*Task input*
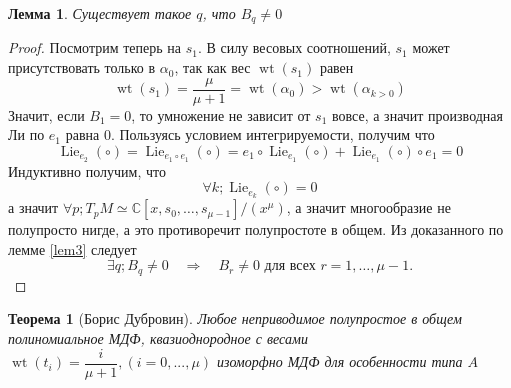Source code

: \documentclass[a4paper, 10pt]{article}
\theoremstyle{plain}
\newtheorem{lem}{Лемма}
\newtheorem{theorem}{Теорема}
\begin{document}
\begin{lem} \label{lem4}
    Существует такое \(q\), что \(B_q \neq 0\)
\end{lem}
\begin{proof}
Посмотрим теперь на \(s_1\). В силу весовых соотношений, \(s_1\) может присутствовать только в \(\alpha_0\), так как вес \(\operatorname{wt}(s_1)\) равен 
\[\operatorname{wt}(s_{1}) = \dfrac{\mu}{\mu + 1} = \operatorname{wt}(\alpha_{0}) > \operatorname{wt}(\alpha_{k>0})\]
Значит, если \(B_1=0\), то умножение не зависит от \(s_1\) вовсе, а значит производная Ли по \(e_1\) равна 0. Пользуясь условием интегрируемости, получим что 
\[\operatorname{Lie}_{e_2}(\circ) = \operatorname{Lie}_{e_1\circ e_1}(\circ) = e_1 \circ \operatorname{Lie}_{e_1}(\circ) + \operatorname{Lie}_{e_1}(\circ) \circ e_1 = 0\]
Индуктивно получим, что \[\forall k; \operatorname{Lie}_{e_k}(\circ) = 0\]
а значит \(\forall p; T_pM \simeq \mathbb{C}\left[x, s_0, \dots, s_{\mu - 1}\right]/ (x^\mu)\), а значит многообразие не полупросто нигде, а это противоречит полупростоте в общем.
Из доказанного по лемме \ref{lem3} следует 
\[
\exists q; B_q\neq 0
\quad\Longrightarrow\quad
B_r\neq 0
\text{ для всех }r=1,\ldots,\mu-1.
\]
\end{proof}
\begin{theorem}[Борис Дубровин]
    Любое неприводимое полупростое в общем полиномиальное МДФ, квазиоднородное с весами  \(\operatorname{wt}(t_i) = \dfrac{i}{\mu+1}, (i = 0, . . . , \mu)\) изоморфно МДФ для особенности типа \(A\)
\end{theorem}
\end{document}

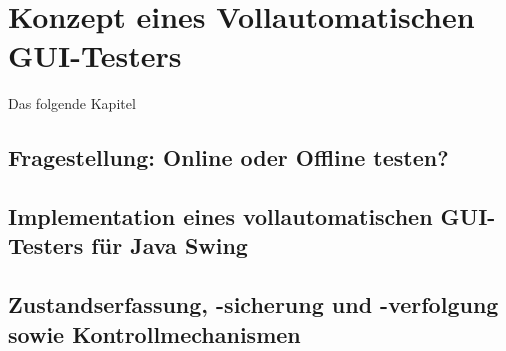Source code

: \chapter{Konzept eines Vollautomatischen GUI-Testers}\label{chapter:conceptfullautoguitesting}


Das folgende Kapitel


\section{Fragestellung: Online oder Offline testen?}\label{section:offoronlinetesting}


\section{Implementation eines vollautomatischen GUI-Testers für Java Swing}\label{section:myfullautoguitest}


\section{Zustandserfassung, -sicherung und -verfolgung sowie Kontrollmechanismen}\label{section:statemonitoring}
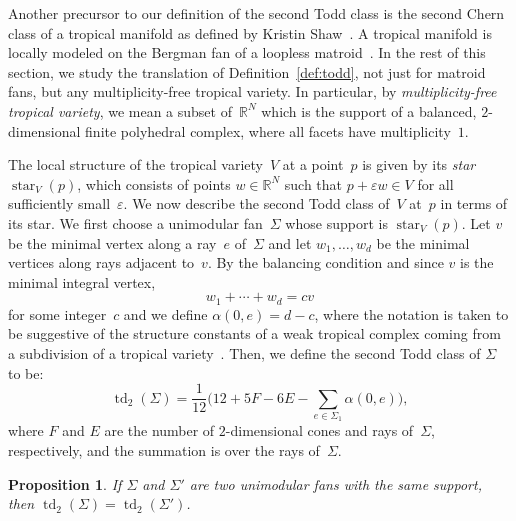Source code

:\documentclass[11pt]{amsart}
\newtheorem{prop}[thm]{Proposition}
\theoremstyle{definition}
\newcommand{\defi}[1]{\emph{#1}}
\newcommand{\RR}{\mathbb R}
\newcommand{\td}{\operatorname{td}}
\begin{document}
Another precursor to our definition of the second Todd class is 
the second Chern class of a tropical manifold as defined by Kristin
Shaw~\cite[Def.~3.2.14]{shaw}. A tropical manifold is locally modeled on the
Bergman fan of a loopless matroid~\cite{ardila-klivans}.  In the rest of this
section, we study the translation of Definition~\ref{def:todd}, not just for
matroid fans, but any multiplicity-free tropical variety.
In particular, by \defi{multiplicity-free tropical variety}, we mean a subset
of~$\RR^N$ which is the support of a balanced, $2$-dimensional finite polyhedral
complex, where all facets have multiplicity~$1$. 

The local structure of the tropical variety~$V$ at a point~$p$ is given by its
\defi{star} $\operatorname{star}_V(p)$, which consists of points $w \in \RR^N$ such that $p + \varepsilon w
\in V$ for all sufficiently small~$\varepsilon$. We now describe the second Todd class
of~$V$ at~$p$ in terms of its star. We first choose a unimodular fan~$\Sigma$
whose support is $\operatorname{star}_V(p)$. Let $v$ be the minimal
vertex along a ray~$e$ of~$\Sigma$ and let $w_1, \ldots, w_d$ be the
minimal vertices along rays adjacent to~$v$. By the balancing condition and
since $v$ is the minimal integral vertex,
\begin{equation}\label{eq:star-relation}
w_1 + \cdots + w_d = c v
\end{equation}
for some integer~$c$ and we define $\alpha(0, e) = d - c$, where the notation is
taken to be suggestive of the structure constants of a weak tropical complex
coming from a subdivision of a tropical
variety~\cite[Const.~3.3]{cartwright-complexes}.
Then, we define the second Todd
class of $\Sigma$ to be:
\begin{equation}\label{eq:todd-fan}
\td_2(\Sigma) = \frac{1}{12} \Bigg(12 + 5 F - 6 E - \sum_{e \in \Sigma_1}
\alpha(0, e) \Bigg),
\end{equation}
where $F$ and $E$ are the number of $2$-dimensional cones and rays of~$\Sigma$,
respectively, and the summation is over the rays of~$\Sigma$.

\begin{prop}\label{prop:invariance}
If $\Sigma$ and $\Sigma'$ are two unimodular fans with the same support, then
$\td_2(\Sigma) = \td_2(\Sigma')$.
\end{prop}
\end{document}
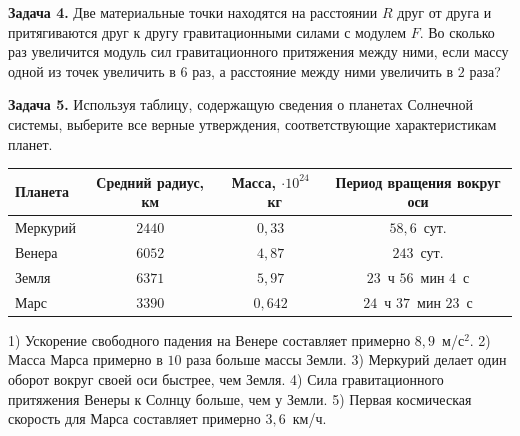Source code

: \begin{taskbasic}[code={\label{task:gravity_v16_n2}}]
\textbf{Задача 4.} Две материальные точки находятся на расстоянии $R$ друг от друга и притягиваются друг к другу гравитационными силами с модулем $F$. Во сколько раз увеличится модуль сил гравитационного притяжения между ними, если массу одной из точек увеличить в $6$ раз, а расстояние между ними увеличить в $2$ раза?

\end{taskbasic}

\begin{taskbasic}[code={\label{task:gravity_v17_n5}}]
\textbf{Задача 5.} Используя таблицу, содержащую сведения о планетах Солнечной системы, выберите все верные утверждения, соответствующие характеристикам планет.
\begin{center}
\begin{tabular}{|l|c|c|c|}
\hline
\textbf{Планета} & \textbf{Средний радиус, км} & \textbf{Масса, $\cdot 10^{24}$~кг} & \textbf{Период вращения вокруг оси} \\ \hline
Меркурий & $2440$ & $0{,}33$ & $58{,}6$~сут. \\ \hline
Венера   & $6052$ & $4{,}87$ & $243$~сут. \\ \hline
Земля    & $6371$ & $5{,}97$ & $23$~ч $56$~мин $4$~с \\ \hline
Марс     & $3390$ & $0{,}642$ & $24$~ч $37$~мин $23$~с \\ \hline
\end{tabular}
\end{center}

1) Ускорение свободного падения на Венере составляет примерно $8{,}9$~м/с$^{2}$.
2) Масса Марса примерно в $10$ раза больше массы Земли.
3) Меркурий делает один оборот вокруг своей оси быстрее, чем Земля.
4) Сила гравитационного притяжения Венеры к Солнцу больше, чем у Земли.
5) Первая космическая скорость для Марса составляет примерно $3{,}6$~км/ч.

\end{taskbasic}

*Task requirements*
Give back the full listing exactly, with pictures dropped.

*Answer section*
Source code

: \documentclass[a4paper, 10pt]{article}
\theoremstyle{plain}
\newtheorem{lem}{Лемма}
\newtheorem{theorem}{Теорема}
\begin{document}
\begin{lem} \label{lem4}
    Существует такое \(q\), что \(B_q \neq 0\)
\end{lem}
\begin{proof}
Посмотрим теперь на \(s_1\). В силу весовых соотношений, \(s_1\) может присутствовать только в \(\alpha_0\), так как вес \(\operatorname{wt}(s_1)\) равен 
\[\operatorname{wt}(s_{1}) = \dfrac{\mu}{\mu + 1} = \operatorname{wt}(\alpha_{0}) > \operatorname{wt}(\alpha_{k>0})\]
Значит, если \(B_1=0\), то умножение не зависит от \(s_1\) вовсе, а значит производная Ли по \(e_1\) равна 0. Пользуясь условием интегрируемости, получим что 
\[\operatorname{Lie}_{e_2}(\circ) = \operatorname{Lie}_{e_1\circ e_1}(\circ) = e_1 \circ \operatorname{Lie}_{e_1}(\circ) + \operatorname{Lie}_{e_1}(\circ) \circ e_1 = 0\]
Индуктивно получим, что \[\forall k; \operatorname{Lie}_{e_k}(\circ) = 0\]
а значит \(\forall p; T_pM \simeq \mathbb{C}\left[x, s_0, \dots, s_{\mu - 1}\right]/ (x^\mu)\), а значит многообразие не полупросто нигде, а это противоречит полупростоте в общем.
Из доказанного по лемме \ref{lem3} следует 
\[
\exists q; B_q\neq 0
\quad\Longrightarrow\quad
B_r\neq 0
\text{ для всех }r=1,\ldots,\mu-1.
\]
\end{proof}
\begin{theorem}[Борис Дубровин]
    Любое неприводимое полупростое в общем полиномиальное МДФ, квазиоднородное с весами  \(\operatorname{wt}(t_i) = \dfrac{i}{\mu+1}, (i = 0, . . . , \mu)\) изоморфно МДФ для особенности типа \(A\)
\end{theorem}
\end{document}

Source code

: \chapter{Konzept eines Vollautomatischen GUI-Testers}\label{chapter:conceptfullautoguitesting}


Das folgende Kapitel


\section{Fragestellung: Online oder Offline testen?}\label{section:offoronlinetesting}


\section{Implementation eines vollautomatischen GUI-Testers für Java Swing}\label{section:myfullautoguitest}


\section{Zustandserfassung, -sicherung und -verfolgung sowie Kontrollmechanismen}\label{section:statemonitoring}
Source code

:\documentclass[11pt]{amsart}
\newtheorem{prop}[thm]{Proposition}
\theoremstyle{definition}
\newcommand{\defi}[1]{\emph{#1}}
\newcommand{\RR}{\mathbb R}
\newcommand{\td}{\operatorname{td}}
\begin{document}
Another precursor to our definition of the second Todd class is 
the second Chern class of a tropical manifold as defined by Kristin
Shaw~\cite[Def.~3.2.14]{shaw}. A tropical manifold is locally modeled on the
Bergman fan of a loopless matroid~\cite{ardila-klivans}.  In the rest of this
section, we study the translation of Definition~\ref{def:todd}, not just for
matroid fans, but any multiplicity-free tropical variety.
In particular, by \defi{multiplicity-free tropical variety}, we mean a subset
of~$\RR^N$ which is the support of a balanced, $2$-dimensional finite polyhedral
complex, where all facets have multiplicity~$1$. 

The local structure of the tropical variety~$V$ at a point~$p$ is given by its
\defi{star} $\operatorname{star}_V(p)$, which consists of points $w \in \RR^N$ such that $p + \varepsilon w
\in V$ for all sufficiently small~$\varepsilon$. We now describe the second Todd class
of~$V$ at~$p$ in terms of its star. We first choose a unimodular fan~$\Sigma$
whose support is $\operatorname{star}_V(p)$. Let $v$ be the minimal
vertex along a ray~$e$ of~$\Sigma$ and let $w_1, \ldots, w_d$ be the
minimal vertices along rays adjacent to~$v$. By the balancing condition and
since $v$ is the minimal integral vertex,
\begin{equation}\label{eq:star-relation}
w_1 + \cdots + w_d = c v
\end{equation}
for some integer~$c$ and we define $\alpha(0, e) = d - c$, where the notation is
taken to be suggestive of the structure constants of a weak tropical complex
coming from a subdivision of a tropical
variety~\cite[Const.~3.3]{cartwright-complexes}.
Then, we define the second Todd
class of $\Sigma$ to be:
\begin{equation}\label{eq:todd-fan}
\td_2(\Sigma) = \frac{1}{12} \Bigg(12 + 5 F - 6 E - \sum_{e \in \Sigma_1}
\alpha(0, e) \Bigg),
\end{equation}
where $F$ and $E$ are the number of $2$-dimensional cones and rays of~$\Sigma$,
respectively, and the summation is over the rays of~$\Sigma$.

\begin{prop}\label{prop:invariance}
If $\Sigma$ and $\Sigma'$ are two unimodular fans with the same support, then
$\td_2(\Sigma) = \td_2(\Sigma')$.
\end{prop}
\end{document}
Source code

: \begin{taskbasic}[code={\label{task:gravity_v16_n2}}]
\textbf{Задача 4.} Две материальные точки находятся на расстоянии $R$ друг от друга и притягиваются друг к другу гравитационными силами с модулем $F$. Во сколько раз увеличится модуль сил гравитационного притяжения между ними, если массу одной из точек увеличить в $6$ раз, а расстояние между ними увеличить в $2$ раза?

\end{taskbasic}

\begin{taskbasic}[code={\label{task:gravity_v17_n5}}]
\textbf{Задача 5.} Используя таблицу, содержащую сведения о планетах Солнечной системы, выберите все верные утверждения, соответствующие характеристикам планет.
\begin{center}
\begin{tabular}{|l|c|c|c|}
\hline
\textbf{Планета} & \textbf{Средний радиус, км} & \textbf{Масса, $\cdot 10^{24}$~кг} & \textbf{Период вращения вокруг оси} \\ \hline
Меркурий & $2440$ & $0{,}33$ & $58{,}6$~сут. \\ \hline
Венера   & $6052$ & $4{,}87$ & $243$~сут. \\ \hline
Земля    & $6371$ & $5{,}97$ & $23$~ч $56$~мин $4$~с \\ \hline
Марс     & $3390$ & $0{,}642$ & $24$~ч $37$~мин $23$~с \\ \hline
\end{tabular}
\end{center}

1) Ускорение свободного падения на Венере составляет примерно $8{,}9$~м/с$^{2}$.
2) Масса Марса примерно в $10$ раза больше массы Земли.
3) Меркурий делает один оборот вокруг своей оси быстрее, чем Земля.
4) Сила гравитационного притяжения Венеры к Солнцу больше, чем у Земли.
5) Первая космическая скорость для Марса составляет примерно $3{,}6$~км/ч.

\end{taskbasic}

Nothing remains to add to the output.